The number of addicts is rising every year. 
Many are now hereditary welfare junkies, born of junkie parents into junkie families, trapped by the welfare pushers into the poverty trap.(Most welfare systems have a poverty trap, that loss of benefits usually means that at some point you are actually poorer if  you work, or are married, or take responsability for yourself, etc)
They are offered no way out of the trap. 
Work leaves them worse off, for that means they would be taxed to feed their own addiction.
The pushers, as in the trade of other narcotics, are mostly reliant on the taxpayers’ milk, too. Many of them are nice hand-wringing Guardianistas.(followers of the Guardian newspaper mentality))
They would like things to be other than they are, but they could not afford it to be so. 
These are the upper class of those in dependency  ( Dependant, dependancy  etc are code words for addict and addiction )upon the taxpayer and they live a good life. 
Some will be found at Regional Government Conferences in agreeable parts of Europe. 
 There those of high social standing as “executives” in local government (mostly reluctant to let the poor old milch cow know how much of its milk they imbibe).
Then there is the quangocracy. They are all part of the dependency culture, with priority in the queue to nuzzle into the (until now) ample bosom of the taxpayer.
They are not all worthless scroungers. 
Many work very hard at jobs which need not be done. 
Others do jobs which need to be done, carrying out the essential functions of the state, and it is those (like soldiers) who are most at risk of being shouldered aside in the great milk rush.
However, that milk is a dangerous substance.( substance is the owrd used to describe drugs in law"illegal substances " etc )
The destruction of the House of Commons owes much to its addictive and mind-bending nature.
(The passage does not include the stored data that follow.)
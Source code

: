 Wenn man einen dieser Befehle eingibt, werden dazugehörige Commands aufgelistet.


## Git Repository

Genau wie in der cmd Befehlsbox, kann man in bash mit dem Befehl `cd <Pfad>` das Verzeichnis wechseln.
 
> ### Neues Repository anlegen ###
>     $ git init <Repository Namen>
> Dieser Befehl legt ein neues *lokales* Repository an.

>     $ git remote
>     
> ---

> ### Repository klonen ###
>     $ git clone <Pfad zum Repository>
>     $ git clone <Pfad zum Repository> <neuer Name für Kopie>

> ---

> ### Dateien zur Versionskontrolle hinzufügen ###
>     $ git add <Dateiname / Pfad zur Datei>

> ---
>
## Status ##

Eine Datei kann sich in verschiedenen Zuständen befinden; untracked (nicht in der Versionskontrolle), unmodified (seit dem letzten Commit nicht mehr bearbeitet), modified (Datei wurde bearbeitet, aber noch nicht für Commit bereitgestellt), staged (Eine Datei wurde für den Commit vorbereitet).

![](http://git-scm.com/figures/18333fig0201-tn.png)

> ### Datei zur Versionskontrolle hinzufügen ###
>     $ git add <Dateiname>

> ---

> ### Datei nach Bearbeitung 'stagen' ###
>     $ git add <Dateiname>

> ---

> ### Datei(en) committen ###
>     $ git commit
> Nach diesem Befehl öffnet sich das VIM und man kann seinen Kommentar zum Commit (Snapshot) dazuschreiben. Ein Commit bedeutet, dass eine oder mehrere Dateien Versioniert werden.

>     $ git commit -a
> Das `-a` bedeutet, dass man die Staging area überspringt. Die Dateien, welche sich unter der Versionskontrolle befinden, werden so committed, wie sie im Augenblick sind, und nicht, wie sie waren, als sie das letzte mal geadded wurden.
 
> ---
Last week Members of Parliament concluded that at this time of a soaring budget deficit and inevitable cuts in expenditure, the most important, the highest priority expenditure which must go ahead regardless of our straitened circumstances, was about half a million pounds for a Parliamentary creche.
If Members of the House of Commons think that this should have priority over body armour for troops, or care for the sick and vulnerable, then surely it is them themselves who should be in the creche.
Alas, I fear that over recent years so many of the middle classes have been seduced into public sector dependency and found it  a secure, well paid and comfortable place.
I wonder if enough of those turkeys will vote for an early Christmas on May 6.


Thank you to (almost) all who post on this site.  I usually learn something from your comments.
I think “dirlada” was right. Any one in any walk of life may make honest mistakes, even sensible mistakes, but in that recent incest case it was over 100 people from 28 different agencies, all making some pretty obvious mistakes which was the worry. And right again, “Bionic Raspberry”. What about the offenders and the extended family too?
Oh, “crownarmourer”, what a temptation!  Me as Lord Protector.( The official title of Oliver Cromwell,Britain's last military Dictator, 350 years ago "Lord Protector of the Commonweath"-mike)  No, I do not think so. I sussed out how power corrupted him when I was a 15-year-old history student.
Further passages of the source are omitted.